From: Pavel Begunkov <[email protected]>
To: Paul Moore <[email protected]>,
Dan Clash <[email protected]>
Cc: [email protected], [email protected],
Jens Axboe <[email protected]>
Subject: Re: io_uring: worker thread NULL dereference during openat op
Date: Tue, 16 Apr 2024 14:45:29 +0100 [thread overview]
Message-ID: <[email protected]> (raw)
In-Reply-To: <CAHC9VhTWbFu8vbapWG5ndt=r-y5SkSSe=AA3YEufreYtjPMrUw@mail.gmail.com>
On 4/16/24 04:29, Paul Moore wrote:
> On Mon, Apr 15, 2024 at 7:26 PM Dan Clash <[email protected]> wrote:
>>
>> Below is a test program that causes multiple io_uring worker threads to
>> hit a NULL dereference while executing openat ops.
>>
>> The test program hangs forever in a D state.
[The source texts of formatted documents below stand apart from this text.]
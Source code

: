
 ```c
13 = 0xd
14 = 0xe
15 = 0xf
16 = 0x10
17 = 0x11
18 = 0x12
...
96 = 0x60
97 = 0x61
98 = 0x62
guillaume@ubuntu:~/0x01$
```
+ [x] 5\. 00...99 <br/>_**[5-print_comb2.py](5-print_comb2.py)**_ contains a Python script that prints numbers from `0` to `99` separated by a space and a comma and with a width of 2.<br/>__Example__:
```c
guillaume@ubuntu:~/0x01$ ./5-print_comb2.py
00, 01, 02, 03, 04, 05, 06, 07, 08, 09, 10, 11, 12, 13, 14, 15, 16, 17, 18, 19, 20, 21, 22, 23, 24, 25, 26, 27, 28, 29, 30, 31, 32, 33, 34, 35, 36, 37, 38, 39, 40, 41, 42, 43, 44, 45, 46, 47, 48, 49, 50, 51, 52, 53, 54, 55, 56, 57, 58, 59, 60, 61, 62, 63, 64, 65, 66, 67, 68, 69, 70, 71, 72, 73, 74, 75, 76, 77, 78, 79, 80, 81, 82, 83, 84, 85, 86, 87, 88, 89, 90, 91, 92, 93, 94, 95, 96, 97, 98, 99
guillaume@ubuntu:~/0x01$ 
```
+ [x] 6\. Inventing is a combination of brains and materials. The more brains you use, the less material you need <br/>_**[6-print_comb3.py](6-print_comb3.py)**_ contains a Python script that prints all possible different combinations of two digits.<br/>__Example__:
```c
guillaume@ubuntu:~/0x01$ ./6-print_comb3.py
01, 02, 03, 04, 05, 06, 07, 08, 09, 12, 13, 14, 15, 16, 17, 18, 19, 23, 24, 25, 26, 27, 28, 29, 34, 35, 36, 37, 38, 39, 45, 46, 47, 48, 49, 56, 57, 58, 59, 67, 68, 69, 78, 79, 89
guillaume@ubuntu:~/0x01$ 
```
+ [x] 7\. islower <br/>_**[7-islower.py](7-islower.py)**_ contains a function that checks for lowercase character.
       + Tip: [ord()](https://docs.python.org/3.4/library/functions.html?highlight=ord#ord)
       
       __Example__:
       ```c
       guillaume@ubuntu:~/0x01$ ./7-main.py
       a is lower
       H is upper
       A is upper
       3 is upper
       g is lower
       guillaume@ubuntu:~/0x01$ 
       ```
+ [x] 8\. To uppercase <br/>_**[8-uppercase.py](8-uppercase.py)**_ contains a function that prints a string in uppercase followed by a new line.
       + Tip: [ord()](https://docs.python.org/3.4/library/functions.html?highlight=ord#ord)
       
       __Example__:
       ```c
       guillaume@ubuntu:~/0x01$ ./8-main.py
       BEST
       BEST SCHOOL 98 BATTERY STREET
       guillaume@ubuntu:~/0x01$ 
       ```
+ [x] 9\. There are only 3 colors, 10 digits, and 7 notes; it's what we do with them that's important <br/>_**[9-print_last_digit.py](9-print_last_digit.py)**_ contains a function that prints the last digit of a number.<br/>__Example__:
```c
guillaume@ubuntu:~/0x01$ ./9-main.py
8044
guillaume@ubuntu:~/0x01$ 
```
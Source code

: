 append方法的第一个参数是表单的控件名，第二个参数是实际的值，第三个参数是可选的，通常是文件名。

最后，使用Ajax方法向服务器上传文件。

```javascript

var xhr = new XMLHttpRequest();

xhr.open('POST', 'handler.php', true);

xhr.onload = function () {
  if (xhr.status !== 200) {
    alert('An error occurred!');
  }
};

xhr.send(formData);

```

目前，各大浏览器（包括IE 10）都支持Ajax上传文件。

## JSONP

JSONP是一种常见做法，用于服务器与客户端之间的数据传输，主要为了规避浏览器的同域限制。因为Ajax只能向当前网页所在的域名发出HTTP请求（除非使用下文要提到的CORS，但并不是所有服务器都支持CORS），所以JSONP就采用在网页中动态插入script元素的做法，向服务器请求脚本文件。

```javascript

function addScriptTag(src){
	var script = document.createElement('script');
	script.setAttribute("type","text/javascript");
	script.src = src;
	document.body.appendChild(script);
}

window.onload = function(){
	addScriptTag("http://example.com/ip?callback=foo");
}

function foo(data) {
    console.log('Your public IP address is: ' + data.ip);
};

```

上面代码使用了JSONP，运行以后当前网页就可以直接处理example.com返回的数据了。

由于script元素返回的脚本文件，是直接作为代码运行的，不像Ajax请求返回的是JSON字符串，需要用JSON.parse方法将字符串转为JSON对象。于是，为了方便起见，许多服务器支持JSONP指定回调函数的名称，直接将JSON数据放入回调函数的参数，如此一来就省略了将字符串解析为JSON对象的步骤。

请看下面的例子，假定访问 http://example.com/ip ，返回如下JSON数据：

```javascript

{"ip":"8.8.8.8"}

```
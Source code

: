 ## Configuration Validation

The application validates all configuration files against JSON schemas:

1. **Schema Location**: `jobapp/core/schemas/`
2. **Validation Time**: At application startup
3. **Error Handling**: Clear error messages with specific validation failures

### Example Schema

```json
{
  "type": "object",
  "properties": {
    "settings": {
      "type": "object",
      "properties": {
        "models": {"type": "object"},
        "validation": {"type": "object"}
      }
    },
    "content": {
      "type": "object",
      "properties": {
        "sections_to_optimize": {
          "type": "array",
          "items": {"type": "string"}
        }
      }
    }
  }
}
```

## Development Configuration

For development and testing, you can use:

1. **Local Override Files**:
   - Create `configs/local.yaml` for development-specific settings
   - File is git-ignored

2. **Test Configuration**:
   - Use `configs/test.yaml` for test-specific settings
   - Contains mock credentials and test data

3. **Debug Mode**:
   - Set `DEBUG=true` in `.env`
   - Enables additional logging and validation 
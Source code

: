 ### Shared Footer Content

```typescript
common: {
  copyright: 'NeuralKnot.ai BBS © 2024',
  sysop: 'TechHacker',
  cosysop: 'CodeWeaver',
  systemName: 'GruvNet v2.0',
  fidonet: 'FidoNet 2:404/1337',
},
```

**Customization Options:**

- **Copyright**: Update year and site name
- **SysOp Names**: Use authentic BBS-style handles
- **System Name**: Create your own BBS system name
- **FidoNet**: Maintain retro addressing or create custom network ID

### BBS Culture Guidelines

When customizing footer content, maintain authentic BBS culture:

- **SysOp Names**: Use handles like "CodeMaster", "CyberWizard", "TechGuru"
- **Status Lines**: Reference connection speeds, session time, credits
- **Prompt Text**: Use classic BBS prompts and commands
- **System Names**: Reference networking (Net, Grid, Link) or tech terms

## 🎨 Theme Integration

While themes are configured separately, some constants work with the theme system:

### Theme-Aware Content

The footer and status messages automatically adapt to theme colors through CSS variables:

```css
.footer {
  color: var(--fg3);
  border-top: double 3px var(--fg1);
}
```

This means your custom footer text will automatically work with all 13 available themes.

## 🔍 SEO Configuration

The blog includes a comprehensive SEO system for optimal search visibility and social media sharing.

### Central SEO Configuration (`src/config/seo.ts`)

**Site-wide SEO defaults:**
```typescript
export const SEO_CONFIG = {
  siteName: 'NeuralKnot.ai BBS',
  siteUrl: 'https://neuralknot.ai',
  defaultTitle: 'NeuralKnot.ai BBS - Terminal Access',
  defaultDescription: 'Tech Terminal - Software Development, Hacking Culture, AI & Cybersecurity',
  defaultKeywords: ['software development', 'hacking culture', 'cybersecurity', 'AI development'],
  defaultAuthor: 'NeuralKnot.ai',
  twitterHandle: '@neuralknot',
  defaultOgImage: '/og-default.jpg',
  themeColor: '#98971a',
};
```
The test program can be
>> run again after the NULL dereferences. However, there are long delays
>> at reboot time because the io_uring_cancel() during do_exit() attempts
>> to wake the worker threads.
>>
>> The test program is single threaded but it queues multiple openat and
>> close ops with IOSQE_ASYNC set before waiting for completions.
>>
>> I collected trace with /sys/kernel/tracing/events/io_uring/enable
>> enabled if that is helpful.
>>
>> The test program reproduces similar problems in the following releases.
>>
>> mainline v6.9-rc3
>> stable 6.8.5
>> Ubuntu 6.5.0-1018-azure
>>
>> The test program does not reproduce the problem in Ubuntu
>> 5.15.0-1052-azure, which does not have the io_uring audit changes.
>>
>> The following is the first io_uring worker thread backtrace in the repro
>> against v6.9-rc3.
>>
>> BUG: kernel NULL pointer dereference, address: 0000000000000000
>> #PF: supervisor read access in kernel mode
>> #PF: error_code(0x0000) - not-present page
>> PGD 0 P4D 0
>> Oops: 0000 [#1] SMP PTI
>> CPU: 0 PID: 4628 Comm: iou-wrk-4605 Not tainted 6.9.0-rc3 #2
>> Hardware name: Microsoft Corporation Virtual Machine/Virtual Machine,
>> BIOS Hyper-V UEFI Release v4.1 11/28/2023
>> RIP: 0010:strlen (lib/string.c:402)
>> Call Trace:
>> <TASK>
>> ? show_regs (arch/x86/kernel/dumpstack.c:479)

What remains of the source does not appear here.